FLORENCE - Veterinarian Dr. Madison Hayward has euthanized many animals over her career. While it can be the hardest part of her job, she knows it will end the animal’s suffering. When it came time to put down her own dog Aspen, however, it was much different.
Aspen was a two-year-old family dog who seemed perfectly healthy and happy on the outside, but on the inside, she held a harmful bacteria that could have infected Dr. Hayward or her daughter. The bacteria is called brucella and its disease is brucellosis.
Brucella is zoonotic, meaning it can be transferred between dogs and humans. Many infected dogs will remain asymptomatic and appear perfectly healthy, like Aspen, but they are still able to transmit it to other dogs or humans who may get really sick.
The bacteria can be transferred in many different ways. It spreads through reproductive tissue and fluids, urine, feces, and secretion from the nose or eyes. Urine can remain contaminated for months, leaving grass and snow a breeding ground for transmission.
Previously, it was assumed only dogs in large shelters or kennels and dogs non-spayed or neutered could be infected with brucella, but that is not true. Any dog is susceptible, and any place may be contaminated.
Aspen never went to the dog park and rarely had contact with dogs or humans outside of her family. Dr. Hayward says she is unsure of where she could have been infected.
Symptoms of brucellosis in dogs include stillbirths, difficulties getting pregnant or getting other dogs pregnant, stiffness, back pain, and skin or eye infections.
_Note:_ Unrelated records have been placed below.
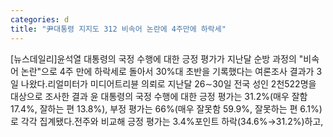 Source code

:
 ```yaml
---
categories: d
title: "尹대통령 지지도 312 비속어 논란에 4주만에 하락세"
---
```

[뉴스데일리]윤석열 대통령의 국정 수행에 대한 긍정 평가가 지난달 순방 과정의 "비속어 논란"으로 4주 만에 하락세로 돌아서 30%대 초반을 기록했다는 여론조사 결과가 3일 나왔다.리얼미터가 미디어트리뷴 의뢰로 지난달 26∼30일 전국 성인 2천522명을 대상으로 조사한 결과 윤 대통령의 국정 수행에 대한 긍정 평가는 31.2%(매우 잘함 17.4%, 잘하는 편 13.8%), 부정 평가는 66%(매우 잘못함 59.9%, 잘못하는 편 6.1%)로 각각 집계됐다.전주와 비교해 긍정 평가는 3.4%포인트 하락(34.6%→31.2%)하고, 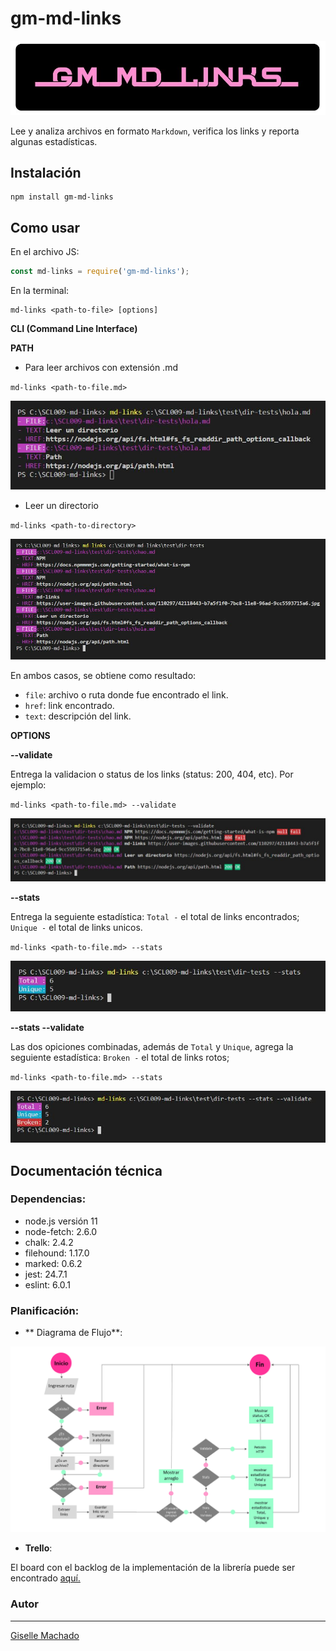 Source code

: # gm-md-links
<a href="https://www.npmjs.com/package/gm-md-links"><img src="img/gmlogo.jpg"></a>

Lee y analiza archivos en formato `Markdown`, verifica los links y reporta algunas estadísticas.

## Instalación

```
npm install gm-md-links
```
## Como usar

En el archivo JS:

```js
const md-links = require('gm-md-links');   
```

En la terminal:

```
md-links <path-to-file> [options]
```

**CLI (Command Line Interface)**

**PATH**

* Para leer archivos con extensión .md

`md-links <path-to-file.md>`

![pathToFile](img/pathisfile.jpg)

* Leer un directorio

`md-links <path-to-directory>`

![pathToDirectory](img/pathisdir.jpg)

En ambos casos, se obtiene como resultado:

- `file`: archivo o ruta donde fue encontrado el link.
- `href`: link encontrado.
- `text`: descripción del link.

**OPTIONS**

**--validate**

Entrega la validacion o status de los links (status: 200, 404, etc). Por ejemplo:

`md-links <path-to-file.md> --validate`

![validate](img/validate.jpg)

**--stats**

Entrega la seguiente estadística: 
`Total -` el total de links encontrados;
`Unique -` el total de links unicos.

`md-links <path-to-file.md> --stats`

![stats](img/stats.jpg)

**--stats --validate**

Las dos opiciones combinadas, además de `Total` y `Unique`, agrega la seguiente estadística: 
`Broken -` el total de links rotos;

`md-links <path-to-file.md> --stats`

![statsValidate](img/statsvalidate.jpg)

## Documentación técnica

### Dependencias:

- node.js versión 11
- node-fetch: 2.6.0
- chalk: 2.4.2
- filehound: 1.17.0
- marked: 0.6.2
- jest: 24.7.1
- eslint: 6.0.1

### Planificación:

* ** Diagrama de Flujo**:

![flujo](img/flujo.png)

*  **Trello**:

El board con el backlog de la implementación de la librería puede ser encontrado [aquí.](https://trello.com/b/nYJHHPKY/mdlinkd)


### Autor
---
[Giselle Machado](https://github.com/gisellem22)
The worst part of this disease is how untreatable it is. For dogs who test positive, the only treatment option is an intensive, four to eight-week antibiotic program which can be expensive and can lead to kidney failure or other future health issues. It is also possible that the antibiotics won’t work at all.
Even if there is success with antibiotic treatment, the brucella bacteria never fully leaves the pet’s body, so relapse is common. They will have to be routinely tested for the rest of their lives.
Some states require euthanasia after a positive brucella test, and most other veterinarians recommend it, according to Dr. Hayward. It is not required in Montana, but Euthanasia can prevent family members or other dogs from becoming infected.
If a family chooses not to euthanize or treat their dog who has a positive result, the dog must be placed in permanent quarantine. There can be no contact with other dogs. Urine and feces must be contained so as to not contaminate the grass.
Children, seniors, or other immunocompromised family members can not come in contact with the pet. People outside the family, even the mailman, cannot have contact with the dog either.
A brucella-positive dog can spread the bacteria to humans. Brucella will live in humans much the same way as dogs — never really leaving the body and having life-long effects.
Brucella is under detected in humans because testing is not very accurate or advanced. Plus, the list of human symptoms is wide, with many flu-like similarities. Short-term symptoms can include anorexia, vomiting, diarrhea, fever, headache, muscle pain and fatigue, while chronic symptoms may include recurring fevers, arthritis, swelling of the heart, spleen or liver, and depression.
Dogs can contract the bacteria almost anywhere, so there is little owners can do to protect their pets from brucella. Testing may be the best hope for slowing the spread of this disease.
Dr. Hayward — who owns Florence Animal Hospital — stresses the importance of testing for brucella. She says people looking to adopt from a breeder should make sure the breeder has up-to-date tests on the parents, and dog owners should regularly test their pets.
Brucella tests can be around $100, and most vets will perform them if asked, but Dr. Hayward wants to make it easier. She has started a GoFundMe called “Aspen’s Fund.” The money she raises will be used to help people pay for their pet’s brucella test at Florence Animal Hospital.
She hopes families around Montana will hear her story and understand the importance of brucella canis education.